Show each line of the listing in which the word "false" occurs.

• [Material to process]

:::

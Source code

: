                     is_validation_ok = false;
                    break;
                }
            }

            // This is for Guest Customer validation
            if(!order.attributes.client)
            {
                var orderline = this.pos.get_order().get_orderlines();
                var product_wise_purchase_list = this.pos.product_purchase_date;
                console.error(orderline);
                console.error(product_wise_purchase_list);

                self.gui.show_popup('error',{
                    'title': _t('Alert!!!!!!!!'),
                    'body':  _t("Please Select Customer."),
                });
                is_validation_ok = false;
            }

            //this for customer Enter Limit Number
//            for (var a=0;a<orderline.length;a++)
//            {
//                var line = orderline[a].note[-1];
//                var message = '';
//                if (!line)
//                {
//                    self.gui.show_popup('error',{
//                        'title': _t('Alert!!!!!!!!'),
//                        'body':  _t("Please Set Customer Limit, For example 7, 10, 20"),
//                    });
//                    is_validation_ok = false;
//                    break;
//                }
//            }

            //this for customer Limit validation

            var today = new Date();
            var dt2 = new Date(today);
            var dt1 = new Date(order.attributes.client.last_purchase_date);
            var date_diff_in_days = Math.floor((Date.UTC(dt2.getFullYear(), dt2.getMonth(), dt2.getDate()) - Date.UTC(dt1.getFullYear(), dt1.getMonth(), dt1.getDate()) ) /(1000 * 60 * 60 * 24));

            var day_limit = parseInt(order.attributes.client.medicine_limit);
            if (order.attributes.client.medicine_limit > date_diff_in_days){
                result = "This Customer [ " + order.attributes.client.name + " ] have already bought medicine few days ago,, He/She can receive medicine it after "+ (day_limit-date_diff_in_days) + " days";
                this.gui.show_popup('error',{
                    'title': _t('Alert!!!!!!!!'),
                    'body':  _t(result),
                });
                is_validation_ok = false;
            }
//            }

:::

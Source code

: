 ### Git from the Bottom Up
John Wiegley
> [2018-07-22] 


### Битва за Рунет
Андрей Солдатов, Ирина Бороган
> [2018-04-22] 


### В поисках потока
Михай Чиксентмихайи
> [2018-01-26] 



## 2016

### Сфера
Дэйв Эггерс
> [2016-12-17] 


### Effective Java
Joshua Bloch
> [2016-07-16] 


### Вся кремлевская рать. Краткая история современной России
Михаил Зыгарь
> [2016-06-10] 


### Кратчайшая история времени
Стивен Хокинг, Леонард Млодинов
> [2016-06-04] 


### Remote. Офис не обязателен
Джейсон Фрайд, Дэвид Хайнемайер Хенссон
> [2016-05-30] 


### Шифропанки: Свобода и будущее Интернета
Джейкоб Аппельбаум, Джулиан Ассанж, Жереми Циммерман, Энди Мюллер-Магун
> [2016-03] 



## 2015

:::

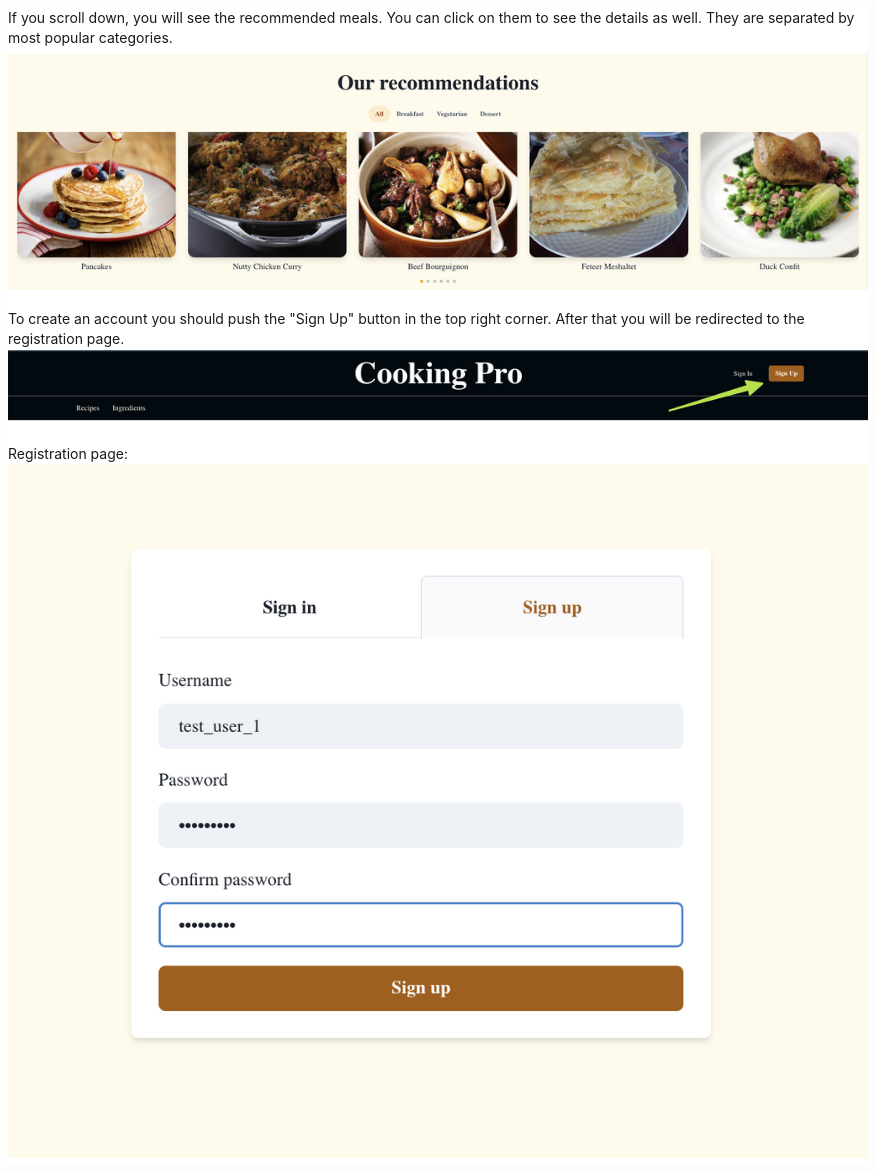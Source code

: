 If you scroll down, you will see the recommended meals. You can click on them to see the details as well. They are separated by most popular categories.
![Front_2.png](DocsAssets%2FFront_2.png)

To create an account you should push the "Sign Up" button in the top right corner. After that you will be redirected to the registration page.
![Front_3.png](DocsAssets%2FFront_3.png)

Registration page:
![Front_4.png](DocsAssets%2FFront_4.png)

:::

• [Answer below]
:                     is_validation_ok = false;
                is_validation_ok = false;
//                    is_validation_ok = false;
                is_validation_ok = false;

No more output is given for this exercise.